▸ **Instructions for the task**: Among the lines of the data below, count those that hold the word "learning". Answer with the number alone.

Start of Information

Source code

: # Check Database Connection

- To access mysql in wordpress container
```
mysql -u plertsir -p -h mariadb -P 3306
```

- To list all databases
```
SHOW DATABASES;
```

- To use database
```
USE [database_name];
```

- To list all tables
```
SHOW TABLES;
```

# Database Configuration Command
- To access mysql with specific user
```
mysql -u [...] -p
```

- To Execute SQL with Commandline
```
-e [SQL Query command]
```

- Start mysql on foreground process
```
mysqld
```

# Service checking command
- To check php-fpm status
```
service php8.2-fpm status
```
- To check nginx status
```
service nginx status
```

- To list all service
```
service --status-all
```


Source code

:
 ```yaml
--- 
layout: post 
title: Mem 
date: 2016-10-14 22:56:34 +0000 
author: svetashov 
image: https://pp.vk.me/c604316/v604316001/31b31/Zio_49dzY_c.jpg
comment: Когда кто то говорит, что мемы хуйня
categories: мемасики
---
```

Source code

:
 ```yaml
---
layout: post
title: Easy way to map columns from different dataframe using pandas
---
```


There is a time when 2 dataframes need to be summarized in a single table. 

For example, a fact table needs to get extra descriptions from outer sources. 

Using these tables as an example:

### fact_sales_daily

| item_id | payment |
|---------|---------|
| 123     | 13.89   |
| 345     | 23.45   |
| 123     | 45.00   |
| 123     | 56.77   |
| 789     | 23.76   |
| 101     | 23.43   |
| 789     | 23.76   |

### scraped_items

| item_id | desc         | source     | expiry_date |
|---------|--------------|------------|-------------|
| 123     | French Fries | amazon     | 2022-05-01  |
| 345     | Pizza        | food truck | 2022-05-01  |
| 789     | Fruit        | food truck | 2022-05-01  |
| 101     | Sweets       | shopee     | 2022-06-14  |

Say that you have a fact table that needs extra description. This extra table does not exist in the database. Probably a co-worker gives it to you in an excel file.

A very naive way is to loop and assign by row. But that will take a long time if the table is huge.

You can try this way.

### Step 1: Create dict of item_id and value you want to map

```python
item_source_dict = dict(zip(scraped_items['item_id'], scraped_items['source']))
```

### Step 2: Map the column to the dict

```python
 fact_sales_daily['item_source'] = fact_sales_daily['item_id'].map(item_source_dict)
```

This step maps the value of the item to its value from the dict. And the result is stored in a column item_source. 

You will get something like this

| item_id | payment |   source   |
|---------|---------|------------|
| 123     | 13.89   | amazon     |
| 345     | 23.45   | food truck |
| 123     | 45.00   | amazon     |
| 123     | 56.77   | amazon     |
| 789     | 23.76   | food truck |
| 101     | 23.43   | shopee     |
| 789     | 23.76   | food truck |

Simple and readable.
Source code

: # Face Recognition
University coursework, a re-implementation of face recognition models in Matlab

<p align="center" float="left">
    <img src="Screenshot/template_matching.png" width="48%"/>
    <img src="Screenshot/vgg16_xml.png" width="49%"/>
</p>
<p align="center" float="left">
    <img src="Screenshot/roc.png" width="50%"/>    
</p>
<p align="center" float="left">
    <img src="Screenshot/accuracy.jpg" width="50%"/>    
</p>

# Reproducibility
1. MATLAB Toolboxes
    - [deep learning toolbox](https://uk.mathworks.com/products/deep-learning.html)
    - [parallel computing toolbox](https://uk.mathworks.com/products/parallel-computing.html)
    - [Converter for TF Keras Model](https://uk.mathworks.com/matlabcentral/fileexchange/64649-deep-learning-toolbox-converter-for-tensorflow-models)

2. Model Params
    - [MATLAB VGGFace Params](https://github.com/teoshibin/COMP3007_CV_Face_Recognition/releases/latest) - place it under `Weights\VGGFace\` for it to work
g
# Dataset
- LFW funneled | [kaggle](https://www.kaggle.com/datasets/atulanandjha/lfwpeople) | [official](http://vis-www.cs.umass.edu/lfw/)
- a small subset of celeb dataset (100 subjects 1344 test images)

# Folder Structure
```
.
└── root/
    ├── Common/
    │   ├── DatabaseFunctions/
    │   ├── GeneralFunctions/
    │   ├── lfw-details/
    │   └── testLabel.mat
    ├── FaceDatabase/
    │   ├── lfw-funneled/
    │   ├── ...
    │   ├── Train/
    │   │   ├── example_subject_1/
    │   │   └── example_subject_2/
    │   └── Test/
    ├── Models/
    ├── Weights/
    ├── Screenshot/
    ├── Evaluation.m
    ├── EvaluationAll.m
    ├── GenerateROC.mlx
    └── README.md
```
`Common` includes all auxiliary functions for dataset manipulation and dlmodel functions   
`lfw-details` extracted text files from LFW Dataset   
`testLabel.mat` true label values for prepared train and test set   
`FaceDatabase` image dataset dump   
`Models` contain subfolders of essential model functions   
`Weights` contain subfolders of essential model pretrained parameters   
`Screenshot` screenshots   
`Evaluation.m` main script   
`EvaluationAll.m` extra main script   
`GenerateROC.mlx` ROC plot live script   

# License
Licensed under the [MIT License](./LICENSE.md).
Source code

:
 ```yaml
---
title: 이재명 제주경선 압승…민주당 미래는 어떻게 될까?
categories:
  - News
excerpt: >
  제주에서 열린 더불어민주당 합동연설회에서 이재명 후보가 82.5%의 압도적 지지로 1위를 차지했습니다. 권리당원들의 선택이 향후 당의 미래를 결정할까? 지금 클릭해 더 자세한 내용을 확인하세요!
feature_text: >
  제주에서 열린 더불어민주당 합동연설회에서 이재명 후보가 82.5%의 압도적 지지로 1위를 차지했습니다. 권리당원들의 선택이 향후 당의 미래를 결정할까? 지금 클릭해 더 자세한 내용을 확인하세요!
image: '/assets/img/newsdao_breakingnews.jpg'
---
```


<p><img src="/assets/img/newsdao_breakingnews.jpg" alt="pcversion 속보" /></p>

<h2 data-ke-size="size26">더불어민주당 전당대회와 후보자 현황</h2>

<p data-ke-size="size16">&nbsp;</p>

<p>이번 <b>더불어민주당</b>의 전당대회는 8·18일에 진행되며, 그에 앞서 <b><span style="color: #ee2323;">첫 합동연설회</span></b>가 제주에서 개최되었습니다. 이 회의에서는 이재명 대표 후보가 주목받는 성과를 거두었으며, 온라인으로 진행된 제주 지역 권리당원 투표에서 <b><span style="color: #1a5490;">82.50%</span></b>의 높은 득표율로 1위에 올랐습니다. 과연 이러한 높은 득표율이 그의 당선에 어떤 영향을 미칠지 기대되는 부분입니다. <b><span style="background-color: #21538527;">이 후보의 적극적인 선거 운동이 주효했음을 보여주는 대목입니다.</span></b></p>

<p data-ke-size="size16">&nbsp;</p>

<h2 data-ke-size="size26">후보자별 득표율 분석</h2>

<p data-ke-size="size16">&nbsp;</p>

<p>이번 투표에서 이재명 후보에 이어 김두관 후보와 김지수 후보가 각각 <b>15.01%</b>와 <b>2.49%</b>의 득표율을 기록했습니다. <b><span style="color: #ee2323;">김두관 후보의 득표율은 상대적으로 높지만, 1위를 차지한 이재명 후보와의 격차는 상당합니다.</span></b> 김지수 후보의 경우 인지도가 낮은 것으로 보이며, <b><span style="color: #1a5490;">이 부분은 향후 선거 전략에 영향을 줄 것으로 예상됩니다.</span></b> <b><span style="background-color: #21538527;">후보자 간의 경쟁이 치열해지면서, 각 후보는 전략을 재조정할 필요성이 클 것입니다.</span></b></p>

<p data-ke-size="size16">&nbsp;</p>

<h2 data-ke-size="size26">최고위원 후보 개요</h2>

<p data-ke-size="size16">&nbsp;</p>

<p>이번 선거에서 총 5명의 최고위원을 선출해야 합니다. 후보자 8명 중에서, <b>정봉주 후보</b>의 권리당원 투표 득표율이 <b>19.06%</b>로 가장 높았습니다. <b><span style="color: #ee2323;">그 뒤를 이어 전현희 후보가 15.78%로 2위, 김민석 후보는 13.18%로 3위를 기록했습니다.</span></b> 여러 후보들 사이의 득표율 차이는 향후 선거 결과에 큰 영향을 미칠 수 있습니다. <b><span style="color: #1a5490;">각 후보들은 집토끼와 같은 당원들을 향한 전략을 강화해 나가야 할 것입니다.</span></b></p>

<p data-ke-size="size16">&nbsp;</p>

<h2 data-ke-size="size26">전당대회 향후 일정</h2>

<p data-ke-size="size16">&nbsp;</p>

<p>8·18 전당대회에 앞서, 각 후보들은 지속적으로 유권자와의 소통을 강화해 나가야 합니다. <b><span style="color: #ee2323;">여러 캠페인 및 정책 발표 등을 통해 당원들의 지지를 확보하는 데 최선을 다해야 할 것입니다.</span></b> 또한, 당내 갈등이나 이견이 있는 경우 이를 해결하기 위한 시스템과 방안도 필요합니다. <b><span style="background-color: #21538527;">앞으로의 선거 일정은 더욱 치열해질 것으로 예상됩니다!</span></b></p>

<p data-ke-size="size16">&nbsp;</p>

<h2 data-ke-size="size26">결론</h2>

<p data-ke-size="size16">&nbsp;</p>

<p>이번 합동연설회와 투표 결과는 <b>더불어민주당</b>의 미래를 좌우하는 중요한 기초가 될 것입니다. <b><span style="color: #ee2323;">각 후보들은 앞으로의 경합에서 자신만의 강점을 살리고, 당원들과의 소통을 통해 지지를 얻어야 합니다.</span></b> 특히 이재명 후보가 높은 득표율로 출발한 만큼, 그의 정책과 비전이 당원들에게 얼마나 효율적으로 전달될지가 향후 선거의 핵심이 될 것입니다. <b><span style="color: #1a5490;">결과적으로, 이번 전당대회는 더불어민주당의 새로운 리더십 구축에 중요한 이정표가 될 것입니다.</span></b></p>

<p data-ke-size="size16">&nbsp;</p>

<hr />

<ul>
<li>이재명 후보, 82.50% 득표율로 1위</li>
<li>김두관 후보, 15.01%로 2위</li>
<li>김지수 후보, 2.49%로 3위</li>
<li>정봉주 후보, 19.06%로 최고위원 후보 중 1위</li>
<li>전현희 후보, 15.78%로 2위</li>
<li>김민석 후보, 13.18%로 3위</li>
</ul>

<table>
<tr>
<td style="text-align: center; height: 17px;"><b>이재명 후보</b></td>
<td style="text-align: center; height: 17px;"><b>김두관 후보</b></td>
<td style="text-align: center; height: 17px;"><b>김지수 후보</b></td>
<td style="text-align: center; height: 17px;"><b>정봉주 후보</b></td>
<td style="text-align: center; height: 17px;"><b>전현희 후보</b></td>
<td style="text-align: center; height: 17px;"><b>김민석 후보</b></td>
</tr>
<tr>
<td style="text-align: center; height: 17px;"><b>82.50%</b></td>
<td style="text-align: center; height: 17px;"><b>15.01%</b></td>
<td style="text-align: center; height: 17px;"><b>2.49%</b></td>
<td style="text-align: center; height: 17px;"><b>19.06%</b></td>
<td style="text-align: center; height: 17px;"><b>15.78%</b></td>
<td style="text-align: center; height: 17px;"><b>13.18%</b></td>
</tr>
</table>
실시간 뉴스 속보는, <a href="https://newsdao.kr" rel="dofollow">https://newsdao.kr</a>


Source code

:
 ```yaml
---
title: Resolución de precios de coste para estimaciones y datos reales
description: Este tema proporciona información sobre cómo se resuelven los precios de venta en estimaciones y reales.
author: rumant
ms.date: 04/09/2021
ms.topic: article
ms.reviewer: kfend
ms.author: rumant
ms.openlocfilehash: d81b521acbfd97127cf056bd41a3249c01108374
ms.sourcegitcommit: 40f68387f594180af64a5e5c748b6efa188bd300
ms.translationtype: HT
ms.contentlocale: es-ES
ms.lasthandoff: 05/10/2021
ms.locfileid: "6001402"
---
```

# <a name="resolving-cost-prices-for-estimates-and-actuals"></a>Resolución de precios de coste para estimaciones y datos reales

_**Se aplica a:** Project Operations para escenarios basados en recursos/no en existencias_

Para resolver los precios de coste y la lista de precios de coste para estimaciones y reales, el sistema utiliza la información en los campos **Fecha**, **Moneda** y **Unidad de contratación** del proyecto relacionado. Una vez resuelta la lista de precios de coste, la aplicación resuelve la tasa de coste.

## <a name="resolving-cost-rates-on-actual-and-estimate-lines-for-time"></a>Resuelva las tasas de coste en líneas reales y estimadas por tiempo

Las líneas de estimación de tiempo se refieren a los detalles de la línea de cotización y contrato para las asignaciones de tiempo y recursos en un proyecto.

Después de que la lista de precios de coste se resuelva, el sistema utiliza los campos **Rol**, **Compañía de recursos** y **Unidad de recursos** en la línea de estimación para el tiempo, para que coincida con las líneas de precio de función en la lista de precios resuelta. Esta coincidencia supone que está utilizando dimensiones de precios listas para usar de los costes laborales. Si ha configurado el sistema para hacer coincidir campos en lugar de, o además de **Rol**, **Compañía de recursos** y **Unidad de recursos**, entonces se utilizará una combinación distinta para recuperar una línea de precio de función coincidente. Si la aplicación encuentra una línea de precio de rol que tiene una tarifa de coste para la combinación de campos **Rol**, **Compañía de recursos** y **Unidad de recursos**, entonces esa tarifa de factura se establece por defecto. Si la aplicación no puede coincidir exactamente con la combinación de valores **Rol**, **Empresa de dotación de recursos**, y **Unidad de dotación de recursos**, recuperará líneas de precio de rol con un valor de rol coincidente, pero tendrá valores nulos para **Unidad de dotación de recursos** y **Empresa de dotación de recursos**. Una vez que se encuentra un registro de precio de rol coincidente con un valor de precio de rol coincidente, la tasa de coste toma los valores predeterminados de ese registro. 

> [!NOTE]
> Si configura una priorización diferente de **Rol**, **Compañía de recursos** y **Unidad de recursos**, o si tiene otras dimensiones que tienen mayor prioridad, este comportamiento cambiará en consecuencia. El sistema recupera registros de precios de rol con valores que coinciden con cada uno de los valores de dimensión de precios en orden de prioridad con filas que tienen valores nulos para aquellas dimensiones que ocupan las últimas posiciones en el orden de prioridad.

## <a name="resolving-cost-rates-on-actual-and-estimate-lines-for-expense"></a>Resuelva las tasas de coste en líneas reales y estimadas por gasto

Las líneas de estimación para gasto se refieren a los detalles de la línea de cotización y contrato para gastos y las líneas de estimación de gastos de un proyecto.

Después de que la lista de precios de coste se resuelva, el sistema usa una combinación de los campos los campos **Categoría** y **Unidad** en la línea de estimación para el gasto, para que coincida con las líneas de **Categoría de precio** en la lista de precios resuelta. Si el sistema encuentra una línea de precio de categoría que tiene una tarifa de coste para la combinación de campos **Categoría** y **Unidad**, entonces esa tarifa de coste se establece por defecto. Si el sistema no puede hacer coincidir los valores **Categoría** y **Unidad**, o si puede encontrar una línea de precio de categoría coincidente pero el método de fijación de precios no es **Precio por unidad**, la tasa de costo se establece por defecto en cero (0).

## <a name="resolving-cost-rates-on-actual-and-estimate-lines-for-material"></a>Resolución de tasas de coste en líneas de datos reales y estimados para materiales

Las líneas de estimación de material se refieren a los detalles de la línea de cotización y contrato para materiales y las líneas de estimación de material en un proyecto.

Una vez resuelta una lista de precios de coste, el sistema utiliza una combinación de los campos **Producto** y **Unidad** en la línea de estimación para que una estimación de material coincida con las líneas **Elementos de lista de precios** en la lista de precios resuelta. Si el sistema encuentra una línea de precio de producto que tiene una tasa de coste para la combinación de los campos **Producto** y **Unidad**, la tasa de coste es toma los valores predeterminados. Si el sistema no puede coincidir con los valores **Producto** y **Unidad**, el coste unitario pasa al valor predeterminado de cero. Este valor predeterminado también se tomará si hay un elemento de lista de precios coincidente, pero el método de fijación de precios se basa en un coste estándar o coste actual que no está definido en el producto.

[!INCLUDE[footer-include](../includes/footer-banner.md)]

End of Information

▸ **Your response**: 2